But what exactly is that? 

For starters: torrid tennis. When Medvedev gets going he can be near impossible to stop. 

We saw that once again on Wednesday at the BNP Paribas Open as the former World No.1 notched his 18th consecutive win, 6-3, 7-5 over Spain’s Alejandro Davidovich Fokina. Given the circumstances, Medvedev’s trip to the final four at Indian Wells is unexpected, and a little bit bizarre.

After badly turning his ankle during his 6-7(5), 7-6(5), 7-5 Round of 16 win over Alexander Zverev on Tuesday, not many expected the No. 5 seed to continue playing at Indian Wells. He ended up rallying past Zverev in three hours and 17 minutes – a true testament to his intestinal fortitude. 

Hours later, the 27-year-old limped into the tournament’s main interview room looking like he could use a handful of Advil and a pair of crutches. How could he possibly recover to play the quarterfinals in less than 24 hours? Surely his 2023 BNP Paribas Open was over, the winning streak and his ankle destined to be put on ice until he was healthy again.

Think again. 

A determined Medvedev came out on Wednesday and blanketed the court against Davidovich Fokina, even sliding violently on the gritty hardcourts with his right leg extended when he needed to. Afterwards he said: “When I warmed up it was hurting pretty bad. But I knew I was gonna play.”

Adversity seems to suit Medvedev. When he broke out as a superstar in 2019 he did it in the most unconventional manner. Most tennis players play nice with fans, volleying platitudes and avoiding controversy whenever possible. Not Medvedev, he put his finger to his lips, shushing the New York faithful, then dared them to root against him. 
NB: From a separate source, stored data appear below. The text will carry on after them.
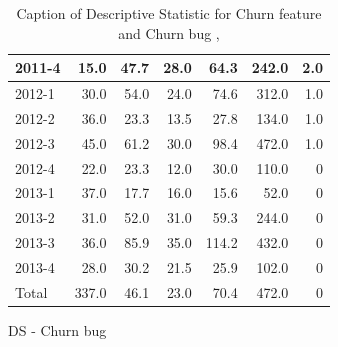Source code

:\documentclass[UKenglish]{ifimaster}  %
\begin{document}
\begin{appendices}
\begin{table}[!htbp]
\begin{adjustwidth}{-2.5cm}{}
\begin{subfigure}[b]{0.3\textwidth}
{\begin{tabular}{ | l | r | r | r | r | r | r | }
2011-4 & 15.0 & 47.7 & 28.0 & 64.3 & 242.0 & 2.0\\ \hline
2012-1 & 30.0 & 54.0 & 24.0 & 74.6 & 312.0 & 1.0\\ \hline
2012-2 & 36.0 & 23.3 & 13.5 & 27.8 & 134.0 & 1.0\\ \hline
2012-3 & 45.0 & 61.2 & 30.0 & 98.4 & 472.0 & 1.0\\ \hline
2012-4 & 22.0 & 23.3 & 12.0 & 30.0 & 110.0 & 0\\ \hline
2013-1 & 37.0 & 17.7 & 16.0 & 15.6 & 52.0 & 0\\ \hline
2013-2 & 31.0 & 52.0 & 31.0 & 59.3 & 244.0 & 0\\ \hline
2013-3 & 36.0 & 85.9 & 35.0 & 114.2 & 432.0 & 0\\ \hline
2013-4 & 28.0 & 30.2 & 21.5 & 25.9 & 102.0 & 0\\ \hline
Total & 337.0 & 46.1 & 23.0 & 70.4 & 472.0 & 0\\ \hline

\end{tabular}
}
\caption{DS - Churn bug}
 \label{DS:CB:9}
\end{subfigure}
\end{adjustwidth}
\caption[Optional caption for list of figures]{Caption of Descriptive Statistic for Churn feature and Churn bug  , }
\label{DS:9:4} %
\end{table}




\end{appendices}
\end{document}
Plot twist: he had them eating out of his hand by the end of his five-set US Open final with Rafael Nadal, and he has had their hearts ever since. 

This week at Indian Wells, Medvedev has vehemently complained about the speed of the courts. He loves Tennis Paradise with all his heart, but the courts? Too darn slow for him, he says. One might think that feeling that way would be a recipe for an early loss. 

Not in this case. Medvedev has steamed through the draw, putting up a career-best performance at Indian Wells. He’s done it with brilliant counterpunching and timely tennis, striking searing passing shots from deep in the backcourt in the most unconventional manner. 

Former World No.1 Andy Roddick hit the nail on the head when he was asked about Medvedev’s comments.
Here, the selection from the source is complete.